What A Cointreauversial Teese!

Dita Von Teese stares through the crowd into the spotlight as she gyrates slowly in front of a giant martini glass filled with what looks like antifreeze. She is weighed down by jewels that shimmer over her curves, of which there are many. She slowly removes her corset-like torso clamp to reveal the skin underneath. It’s perfect, the skin, save for a few telling marks left behind by the clothes she is no longer wearing. Ogling, despite myself, I spill the remaining Cointreau Teese I’ve been sipping-guzzling on my shirt.

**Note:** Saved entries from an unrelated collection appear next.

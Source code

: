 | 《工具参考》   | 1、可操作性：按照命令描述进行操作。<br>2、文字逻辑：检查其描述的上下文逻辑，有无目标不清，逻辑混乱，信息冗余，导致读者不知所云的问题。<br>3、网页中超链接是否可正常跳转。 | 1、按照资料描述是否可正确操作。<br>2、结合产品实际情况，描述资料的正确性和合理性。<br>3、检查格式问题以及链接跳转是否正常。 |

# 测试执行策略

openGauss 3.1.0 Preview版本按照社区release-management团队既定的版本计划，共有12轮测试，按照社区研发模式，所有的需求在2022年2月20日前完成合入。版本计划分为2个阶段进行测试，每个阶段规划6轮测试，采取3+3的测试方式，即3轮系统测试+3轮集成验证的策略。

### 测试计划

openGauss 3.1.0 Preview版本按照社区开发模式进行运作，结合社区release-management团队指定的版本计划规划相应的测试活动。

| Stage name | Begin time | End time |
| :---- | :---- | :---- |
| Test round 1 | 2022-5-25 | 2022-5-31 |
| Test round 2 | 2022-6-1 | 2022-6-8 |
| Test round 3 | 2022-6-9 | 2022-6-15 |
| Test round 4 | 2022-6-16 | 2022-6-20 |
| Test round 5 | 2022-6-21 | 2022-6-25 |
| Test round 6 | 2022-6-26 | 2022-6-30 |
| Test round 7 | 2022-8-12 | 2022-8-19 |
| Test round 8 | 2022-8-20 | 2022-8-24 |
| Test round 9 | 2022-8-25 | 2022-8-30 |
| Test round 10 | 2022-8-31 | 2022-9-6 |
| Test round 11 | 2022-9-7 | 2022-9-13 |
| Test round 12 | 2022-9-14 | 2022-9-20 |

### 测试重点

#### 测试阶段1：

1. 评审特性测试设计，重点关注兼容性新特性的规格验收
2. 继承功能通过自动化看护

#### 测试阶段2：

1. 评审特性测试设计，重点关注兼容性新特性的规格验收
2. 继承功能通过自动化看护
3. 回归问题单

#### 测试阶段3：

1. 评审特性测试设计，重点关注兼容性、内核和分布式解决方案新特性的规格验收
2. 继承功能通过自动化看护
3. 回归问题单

The performance continues, and soon, Teese is giving herself a spongebath. I’ve never in my life seen an audience so rapt. Under lascivious lighting at the Angel Orensanz Foundation—a former synagogue equal parts neo-gothic and “Friederichwerdeschekirche”—Teese wriggles and writhes, her smile forced but warm. Anachronisms are at play, and yet, somehow not. Nobody pays much heed, however, because the drinks are delicious (click the jump for Teese’s recipe), the performer sublime. And, apparently the martini glass was filled with neither antifreeze nor Cointreau. It was Mr. Bubbles.

1 ½ oz. Cointreau ¾ oz. apple juice ½ oz. Monin violet syrup ½ oz. fresh lemon juice

Shake, strain, and garnish with sequins, feathers, or pasties.